Container Network Interface (CNI) solutions
“A Cloud Native Computing Foundation project, CNI consists of a specification and libraries for writing plugins to configure network interfaces in Linux containers, along with a number of supported plugins. CNI concerns itself only with network connectivity of containers and removing allocated resources when the container is deleted.” In practice, this kind of interface is commonly used in various kinds of container engines and container orchestration tools. The flagship example here will be Kubernetes. Today, there is a wide range of plugins that conform to the CNI specification. Some of them use VPP technology. This applies, for example, to Contiv-VPP or Calico/VPP.
Network Service Mesh
Network Service Mesh (NSM) is a kind of system that allows you to handle complex L2 / L3 use cases in Kubernetes. The NSM network is completely orthogonal to the standard CNI interfaces. In practice, NSM enables the creation of dedicated interfaces for direct connections between containers or with external endpoints. One of the functional components of the NSM system is the NSM dataplane, which provides forwarding mechanisms for the implementation of connections between containers. It can be based on kernel networking or a vswitch. One option is to use the VPP here.

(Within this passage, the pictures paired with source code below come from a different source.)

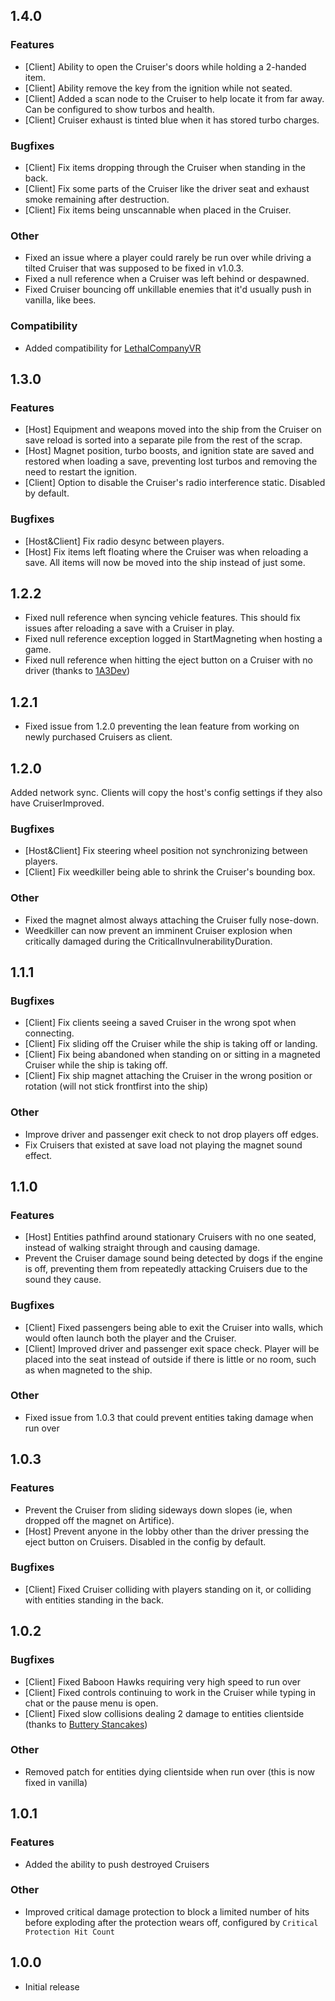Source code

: ## 1.4.0

### Features
- \[Client\] Ability to open the Cruiser's doors while holding a 2-handed item.
- \[Client\] Ability remove the key from the ignition while not seated.
- \[Client\] Added a scan node to the Cruiser to help locate it from far away. Can be configured to show turbos and health.
- \[Client\] Cruiser exhaust is tinted blue when it has stored turbo charges.

### Bugfixes
- \[Client\] Fix items dropping through the Cruiser when standing in the back.
- \[Client\] Fix some parts of the Cruiser like the driver seat and exhaust smoke remaining after destruction.
- \[Client\] Fix items being unscannable when placed in the Cruiser.

### Other
- Fixed an issue where a player could rarely be run over while driving a tilted Cruiser that was supposed to be fixed in v1.0.3.
- Fixed a null reference when a Cruiser was left behind or despawned.
- Fixed Cruiser bouncing off unkillable enemies that it'd usually push in vanilla, like bees.

### Compatibility
- Added compatibility for [LethalCompanyVR](https://thunderstore.io/c/lethal-company/p/DaXcess/LethalCompanyVR/)

## 1.3.0

### Features
- \[Host\] Equipment and weapons moved into the ship from the Cruiser on save reload is sorted into a separate pile from the rest of the scrap.
- \[Host\] Magnet position, turbo boosts, and ignition state are saved and restored when loading a save, preventing lost turbos and removing the need to restart the ignition.
- \[Client\] Option to disable the Cruiser's radio interference static. Disabled by default.

### Bugfixes
- \[Host&Client\] Fix radio desync between players.
- \[Host\] Fix items left floating where the Cruiser was when reloading a save. All items will now be moved into the ship instead of just some.

## 1.2.2

- Fixed null reference when syncing vehicle features. This should fix issues after reloading a save with a Cruiser in play.
- Fixed null reference exception logged in StartMagneting when hosting a game.
- Fixed null reference when hitting the eject button on a Cruiser with no driver (thanks to [1A3Dev](https://github.com/1A3Dev))

## 1.2.1

- Fixed issue from 1.2.0 preventing the lean feature from working on newly purchased Cruisers as client.

## 1.2.0

Added network sync. Clients will copy the host's config settings if they also have CruiserImproved.

### Bugfixes
- \[Host&Client\] Fix steering wheel position not synchronizing between players.
- \[Client\] Fix weedkiller being able to shrink the Cruiser's bounding box.

### Other
- Fixed the magnet almost always attaching the Cruiser fully nose-down.
- Weedkiller can now prevent an imminent Cruiser explosion when critically damaged during the CriticalInvulnerabilityDuration.

## 1.1.1

### Bugfixes
- \[Client\] Fix clients seeing a saved Cruiser in the wrong spot when connecting.
- \[Client\] Fix sliding off the Cruiser while the ship is taking off or landing.
- \[Client\] Fix being abandoned when standing on or sitting in a magneted Cruiser while the ship is taking off.
- \[Client\] Fix ship magnet attaching the Cruiser in the wrong position or rotation (will not stick frontfirst into the ship)

### Other
- Improve driver and passenger exit check to not drop players off edges.
- Fix Cruisers that existed at save load not playing the magnet sound effect.

## 1.1.0

### Features
- \[Host\] Entities pathfind around stationary Cruisers with no one seated, instead of walking straight through and causing damage.
- Prevent the Cruiser damage sound being detected by dogs if the engine is off, preventing them from repeatedly attacking Cruisers due to the sound they cause.


### Bugfixes
- \[Client\] Fixed passengers being able to exit the Cruiser into walls, which would often launch both the player and the Cruiser.
- \[Client\] Improved driver and passenger exit space check. Player will be placed into the seat instead of outside if there is little or no room, such as when magneted to the ship.

### Other
- Fixed issue from 1.0.3 that could prevent entities taking damage when run over

## 1.0.3

### Features
- Prevent the Cruiser from sliding sideways down slopes (ie, when dropped off the magnet on Artifice).
- \[Host\] Prevent anyone in the lobby other than the driver pressing the eject button on Cruisers. Disabled in the config by default.

### Bugfixes
- \[Client\] Fixed Cruiser colliding with players standing on it, or colliding with entities standing in the back.

## 1.0.2

### Bugfixes
- \[Client\] Fixed Baboon Hawks requiring very high speed to run over
- \[Client\] Fixed controls continuing to work in the Cruiser while typing in chat or the pause menu is open.
- \[Client\] Fixed slow collisions dealing 2 damage to entities clientside (thanks to [Buttery Stancakes](https://github.com/ButteryStancakes))

### Other
- Removed patch for entities dying clientside when run over (this is now fixed in vanilla)

## 1.0.1

### Features
- Added the ability to push destroyed Cruisers

### Other
- Improved critical damage protection to block a limited number of hits before exploding after the protection wears off, configured by `Critical Protection Hit Count`

## 1.0.0

- Initial release
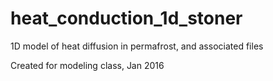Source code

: # heat_conduction_1d_stoner
1D model of heat diffusion in permafrost, and associated files

Created for modeling class, Jan 2016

As described at https://www.netgate.com, TNSR is a “high-performance software router based on Vector Packet Processing. Developed, tested, commercially-packaged and supported by Netgate.” The solution can be deployed on dedicated hardware (Netgate security gateway device with pre-installed TNSR software), bare-metal and virtual machines. It is also available as a product in AWS and Azure.
How to start?
For those who would like to take the first few steps with VPP a good option is to go through the official tutorial. It contains some useful tips on how to install VPP and perform basic operations using the vppctl utility. For example, it shows how to configure the appropriate interfaces on the VPP in order to be able to communicate with the host system or with the second VPP instance. The tutorial also includes simple L3 (routing) and L2 (bridge domains) configurations. To learn more about the VPP architecture and the capabilities it offers, the official documentation and VPP Wiki are worth a look.
In the era of deployments based on NFV and cloud-native paradigms, any solution that offers not only the required functionality but also performance is certainly worth some attention. As VPP meets this condition, it’s likely to become a key component of many solutions and products addressed to the network and cloud markets.